Simply put, Democrats across the party’s ideological spectrum want action — now. And for now, at least, there is general agreement on scope and direction of the agenda spelled out by the Biden administration.

Schumer has only broken with Biden on the question of student debt relief, a top progressive priority. On Thursday, he joined Warren, Massachusetts Rep. Ayanna Pressley, Minnesota Rep. Ilhan Omar, North Carolina Rep. Alma Adams and New York Rep. Mondaire Jones at a news conference to reintroduce a resolution calling on the President to use his executive authority to cancel $50,000 per lender. Biden has floated a figure around $10,000 and suggested he wanted Congress to take the lead.

New York, New York… New York!

In New York, Schumer’s standing appears to be as strong as ever.

As majority leader, he is positioned to deliver handsomely to his home state and its Covid-racked economy. Gov. Andrew Cuomo, a Democrat, ripped into Schumer in March of 2020, after the passage of the CARES Act, the first pandemic relief package, saying at a news conference, “It would be nice if he passed a piece of legislation that actually helped the State of New York.”

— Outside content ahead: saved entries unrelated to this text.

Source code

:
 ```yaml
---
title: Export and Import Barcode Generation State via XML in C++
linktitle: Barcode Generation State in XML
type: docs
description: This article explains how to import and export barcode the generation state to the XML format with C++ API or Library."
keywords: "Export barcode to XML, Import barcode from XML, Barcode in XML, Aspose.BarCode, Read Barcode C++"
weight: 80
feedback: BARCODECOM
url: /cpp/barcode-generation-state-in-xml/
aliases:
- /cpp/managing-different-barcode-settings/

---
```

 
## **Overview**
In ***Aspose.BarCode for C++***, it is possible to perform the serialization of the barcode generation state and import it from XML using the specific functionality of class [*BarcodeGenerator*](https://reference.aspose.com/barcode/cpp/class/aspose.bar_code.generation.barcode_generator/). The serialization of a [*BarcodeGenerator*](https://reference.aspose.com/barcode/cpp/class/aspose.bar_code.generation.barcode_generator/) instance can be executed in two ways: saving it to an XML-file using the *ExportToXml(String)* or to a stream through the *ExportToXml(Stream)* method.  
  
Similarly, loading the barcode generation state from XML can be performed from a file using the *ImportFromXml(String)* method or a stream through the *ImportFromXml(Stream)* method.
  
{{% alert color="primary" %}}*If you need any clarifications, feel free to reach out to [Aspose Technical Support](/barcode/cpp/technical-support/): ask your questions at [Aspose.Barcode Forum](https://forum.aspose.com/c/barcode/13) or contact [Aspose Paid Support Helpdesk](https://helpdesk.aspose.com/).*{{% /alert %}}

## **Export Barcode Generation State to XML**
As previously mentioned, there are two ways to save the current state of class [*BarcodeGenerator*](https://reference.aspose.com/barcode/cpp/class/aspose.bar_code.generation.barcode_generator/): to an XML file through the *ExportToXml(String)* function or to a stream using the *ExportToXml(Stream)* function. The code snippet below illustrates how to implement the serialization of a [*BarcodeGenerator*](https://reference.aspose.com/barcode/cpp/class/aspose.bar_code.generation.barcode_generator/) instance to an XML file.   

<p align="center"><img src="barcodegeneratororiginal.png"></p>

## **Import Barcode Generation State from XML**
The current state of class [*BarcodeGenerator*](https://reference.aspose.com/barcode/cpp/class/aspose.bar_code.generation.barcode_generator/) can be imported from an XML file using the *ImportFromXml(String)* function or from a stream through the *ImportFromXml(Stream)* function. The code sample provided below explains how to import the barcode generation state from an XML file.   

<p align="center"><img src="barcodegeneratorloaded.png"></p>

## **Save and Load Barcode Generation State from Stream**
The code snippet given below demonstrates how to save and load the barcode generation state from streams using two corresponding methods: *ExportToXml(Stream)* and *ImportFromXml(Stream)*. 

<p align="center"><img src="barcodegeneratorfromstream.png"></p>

The tetchiness in Schumer’s relationship with Cuomo, who celebrated Schumer’s ascendance this year, knowing it all but guaranteed federal aid to the state, is another quiet point in the majority leader’s favor with New York progressives. In 2020, when the state — with Cuomo’s blessing — upped the requirement for third parties to qualify for the ballot under its fusion voting system, Schumer was the highest-ranking Democratic officeholder to publicly encourage New Yorkers to vote for Biden where he appeared on the Working Families Party’s endangered line.

Sochie Nnaemeka, director of the Working Families Party in New York, a longtime progressive rival to the governor, praised Schumer, one of the WFP’s first endorsements back in 1998, for supporting the party during a time of crisis.

“When powerful Democrats in New York States were dead-set on a weakening the Working Families Party and the progressive movement,” she said, “Sen. Schumer, along with AOC, with (New York City Public Advocate) Jumaane Williams, were Democrats who threw their force behind us and who encouraged New Yorkers to vote on our line.”

In the end, the WFP easily cleared the new qualification threshold and will retain its place on the ballot, a crucial and unique tool — groups like the Democratic Socialists of America and Justice Democrats do not run candidates — in its efforts to drive Democratic politicians left.

But longtime Schumer friends and allies tend to downplay these as tactical decisions — inside baseball, they say, just watch the guy work — when asked about his prospects in 2022. Even most progressives will concede that Democratic incumbents felled over the past few years by progressive challengers suffered as much for ideological reasons as the perception — in both the cases of Crowley and former Rep. Eliot Engel, who was defeated in a 2020 primary by Rep. Jamaal Bowman — that they had become disconnected from their home districts.

For any potential challenger to Schumer, it would be difficult to convincingly make a similar case.

“There are tons of New Yorkers seeing Chuck Schumer at their high school graduation or college graduation. He is a representative of New Yorkers and New Yorkers get that and appreciate that and appreciate his incredible connection to them,” said Randi Weingarten, the head of the American Federation of Teachers. “It’s just different. It’s not the same as what had happened (with the other incumbents who lost), it’s just apples to oranges.”

At that, Weingarten, leader of one of the country’s largest and most powerful unions and an only-in-New York political figure to rival Schumer, offered a memory.

“Chuck Schumer was at my wedding, OK. He stayed the whole night! He danced the whole night. He goes to the weddings of all his staff,” she said, then paused, searching for the last word. “It’s just… he’s a mensch.”